James Kostreba, who is the current Stearns County sheriff, said Wednesday that his office isn't investigating either the Vessel or Olson cases.

Klassen said that since he became abbot 17 months ago, he has met with the Vessel family and with Helen Olson and three or four others who have alleged they were abused by priests from the abbey.

"They have been wrenching experiences, listening to their stories about abuse from men who are my brothers," he said.

Eckroth and 12 other monks accused of sexual abuse live at the abbey under restrictions imposed by previous abbots, limiting where they may go and who they may see. Seven, including former Abbot John Eidenschink _ abbot from 1971 to 1979 _ have admitted abuse, Klassen said. Eckroth and another have not. The other four men were involved with Internet pornography or incidents not involving other people, Klassen said.

Eidenschink transferred Eckroth to the Bahamas in 1977. Klassen said Wednesday that he asked the former abbot whether the transfer had anything to do with allegations of sexual abuse, "and he told me that they didn't, that he didn't know of any allegations at that time." Klassen said he has not asked Eidenschink if anyone ever came to him with allegations against Eckroth.

Olson said she went to Klassen in January after she no longer could work because of the stress.

"I've been in hospitals six or eight times, starting when I was 17 and suicidal," she said. She grew up in St. Joseph, Minn., a few miles from the abbey and was friends with the Vessels and other children taken to the cabin by Eckroth.

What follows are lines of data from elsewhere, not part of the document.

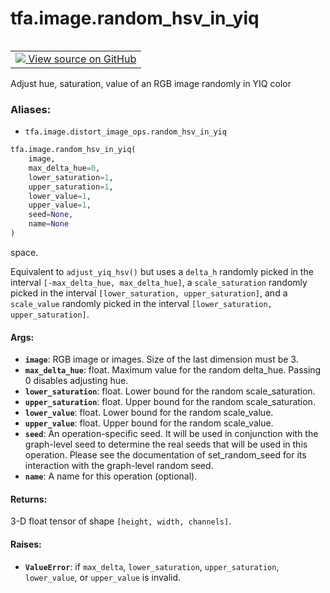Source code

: <div itemscope itemtype="http://developers.google.com/ReferenceObject">
<meta itemprop="name" content="tfa.image.random_hsv_in_yiq" />
<meta itemprop="path" content="Stable" />
</div>

# tfa.image.random_hsv_in_yiq


<table class="tfo-notebook-buttons tfo-api" align="left">

<td>
  <a target="_blank" href="https://github.com/tensorflow/addons/tree/r0.5/tensorflow_addons/image/distort_image_ops.py#L28-L106">
    <img src="https://www.tensorflow.org/images/GitHub-Mark-32px.png" />
    View source on GitHub
  </a>
</td></table>



Adjust hue, saturation, value of an RGB image randomly in YIQ color

### Aliases:

* `tfa.image.distort_image_ops.random_hsv_in_yiq`


``` python
tfa.image.random_hsv_in_yiq(
    image,
    max_delta_hue=0,
    lower_saturation=1,
    upper_saturation=1,
    lower_value=1,
    upper_value=1,
    seed=None,
    name=None
)
```



<!-- Placeholder for "Used in" -->
space.

Equivalent to `adjust_yiq_hsv()` but uses a `delta_h` randomly
picked in the interval `[-max_delta_hue, max_delta_hue]`, a
`scale_saturation` randomly picked in the interval
`[lower_saturation, upper_saturation]`, and a `scale_value`
randomly picked in the interval `[lower_saturation, upper_saturation]`.

#### Args:


* <b>`image`</b>: RGB image or images. Size of the last dimension must be 3.
* <b>`max_delta_hue`</b>: float. Maximum value for the random delta_hue. Passing 0
  disables adjusting hue.
* <b>`lower_saturation`</b>: float. Lower bound for the random scale_saturation.
* <b>`upper_saturation`</b>: float. Upper bound for the random scale_saturation.
* <b>`lower_value`</b>: float. Lower bound for the random scale_value.
* <b>`upper_value`</b>: float. Upper bound for the random scale_value.
* <b>`seed`</b>: An operation-specific seed. It will be used in conjunction
  with the graph-level seed to determine the real seeds that will be
  used in this operation. Please see the documentation of
  set_random_seed for its interaction with the graph-level random seed.
* <b>`name`</b>: A name for this operation (optional).


#### Returns:

3-D float tensor of shape `[height, width, channels]`.



#### Raises:


* <b>`ValueError`</b>: if `max_delta`, `lower_saturation`, `upper_saturation`,
  `lower_value`, or `upper_value` is invalid.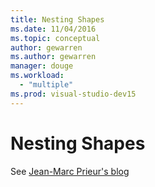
 ```yaml
---
title: Nesting Shapes
ms.date: 11/04/2016
ms.topic: conceptual
author: gewarren
ms.author: gewarren
manager: douge
ms.workload:
  - "multiple"
ms.prod: visual-studio-dev15
---
```

# Nesting Shapes
See [Jean-Marc Prieur's blog](https://blogs.msdn.microsoft.com/jmprieur/2008/09/03/dsl-tools-support-of-nested-shapes-in-visual-studio-2008-sp1/)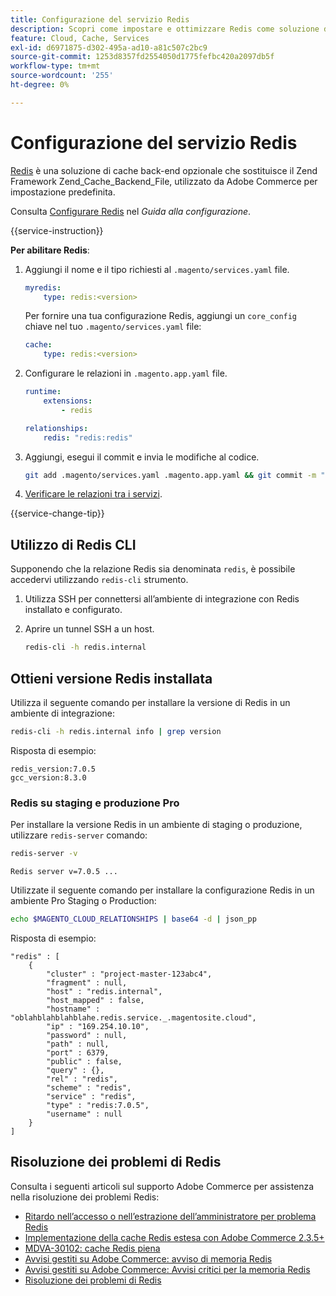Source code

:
 ```yaml
---
title: Configurazione del servizio Redis
description: Scopri come impostare e ottimizzare Redis come soluzione di cache back-end per Adobe Commerce sull’infrastruttura cloud.
feature: Cloud, Cache, Services
exl-id: d6971875-d302-495a-ad10-a81c507c2bc9
source-git-commit: 1253d8357fd2554050d1775fefbc420a2097db5f
workflow-type: tm+mt
source-wordcount: '255'
ht-degree: 0%

---
```


# Configurazione del servizio Redis

[Redis](https://redis.io) è una soluzione di cache back-end opzionale che sostituisce il Zend Framework Zend_Cache_Backend_File, utilizzato da Adobe Commerce per impostazione predefinita.

Consulta [Configurare Redis](https://experienceleague.adobe.com/docs/commerce-operations/configuration-guide/cache/redis/config-redis.html) nel _Guida alla configurazione_.

{{service-instruction}}

**Per abilitare Redis**:

1. Aggiungi il nome e il tipo richiesti al `.magento/services.yaml` file.

   ```yaml
   myredis:
       type: redis:<version>
   ```

   Per fornire una tua configurazione Redis, aggiungi un `core_config` chiave nel tuo `.magento/services.yaml` file:

   ```yaml
   cache:
       type: redis:<version>
   ```

1. Configurare le relazioni in `.magento.app.yaml` file.

   ```yaml
   runtime:
       extensions:
           - redis
   
   relationships:
       redis: "redis:redis"
   ```

1. Aggiungi, esegui il commit e invia le modifiche al codice.

   ```bash
   git add .magento/services.yaml .magento.app.yaml && git commit -m "Enable redis service" && git push origin <branch-name>
   ```

1. [Verificare le relazioni tra i servizi](services-yaml.md#service-relationships).

{{service-change-tip}}

## Utilizzo di Redis CLI

Supponendo che la relazione Redis sia denominata `redis`, è possibile accedervi utilizzando `redis-cli` strumento.

1. Utilizza SSH per connettersi all’ambiente di integrazione con Redis installato e configurato.

1. Aprire un tunnel SSH a un host.

   ```bash
   redis-cli -h redis.internal
   ```

## Ottieni versione Redis installata

Utilizza il seguente comando per installare la versione di Redis in un ambiente di integrazione:

```bash
redis-cli -h redis.internal info | grep version
```

Risposta di esempio:

```terminal
redis_version:7.0.5
gcc_version:8.3.0
```

### Redis su staging e produzione Pro

Per installare la versione Redis in un ambiente di staging o produzione, utilizzare `redis-server` comando:

```bash
redis-server -v
```

```terminal
Redis server v=7.0.5 ...
```

Utilizzate il seguente comando per installare la configurazione Redis in un ambiente Pro Staging o Production:

```bash
echo $MAGENTO_CLOUD_RELATIONSHIPS | base64 -d | json_pp
```

Risposta di esempio:

```terminal
"redis" : [
    {
        "cluster" : "project-master-123abc4",
        "fragment" : null,
        "host" : "redis.internal",
        "host_mapped" : false,
        "hostname" : "oblahblahblahblahe.redis.service._.magentosite.cloud",
        "ip" : "169.254.10.10",
        "password" : null,
        "path" : null,
        "port" : 6379,
        "public" : false,
        "query" : {},
        "rel" : "redis",
        "scheme" : "redis",
        "service" : "redis",
        "type" : "redis:7.0.5",
        "username" : null
    }
]
```

## Risoluzione dei problemi di Redis

Consulta i seguenti articoli sul supporto Adobe Commerce per assistenza nella risoluzione dei problemi Redis:

- [Ritardo nell’accesso o nell’estrazione dell’amministratore per problema Redis](https://experienceleague.adobe.com/docs/commerce-knowledge-base/kb/troubleshooting/miscellaneous/redis-issue-delay-magento-admin-login-or-checkout.html)
- [Implementazione della cache Redis estesa con Adobe Commerce 2.3.5+](https://experienceleague.adobe.com/docs/commerce-operations/implementation-playbook/best-practices/planning/redis-service-configuration.html)
- [MDVA-30102: cache Redis piena](https://experienceleague.adobe.com/docs/commerce-knowledge-base/kb/support-tools/patches/v1-0-6/mdva-30102-magento-patch-redis-cache-getting-full.html)
- [Avvisi gestiti su Adobe Commerce: avviso di memoria Redis](https://experienceleague.adobe.com/docs/commerce-knowledge-base/kb/support-tools/managed-alerts/managed-alerts-on-magento-commerce-redis-memory-warning-alert.html)
- [Avvisi gestiti su Adobe Commerce: Avvisi critici per la memoria Redis](https://experienceleague.adobe.com/docs/commerce-knowledge-base/kb/support-tools/managed-alerts/managed-alerts-on-magento-commerce-redis-memory-critical-alert.html)
- [Risoluzione dei problemi di Redis](https://experienceleague.adobe.com/docs/commerce-knowledge-base/kb/troubleshooting/miscellaneous/redis-troubleshooter.html)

"I've got a good counselor now. I think I'm getting some help. But I'm in debt and I can't work, not yet," she said. She has been a medical records secretary and a day-care worker.

The $10,000 will help her with some bills and living costs for a few months. "Maybe by then I'll be able to work again, at least part-time," she said.

Sitting in his kitchen Wednesday, Ed Vessel said he and other parents feel guilt for entrusting their children to the priest, sending them on trips alone with him into the woods.

"I'm the father, the protector, the slayer of things under her bed," Vessel said as tears fell. "One of us [parents] should have gone along."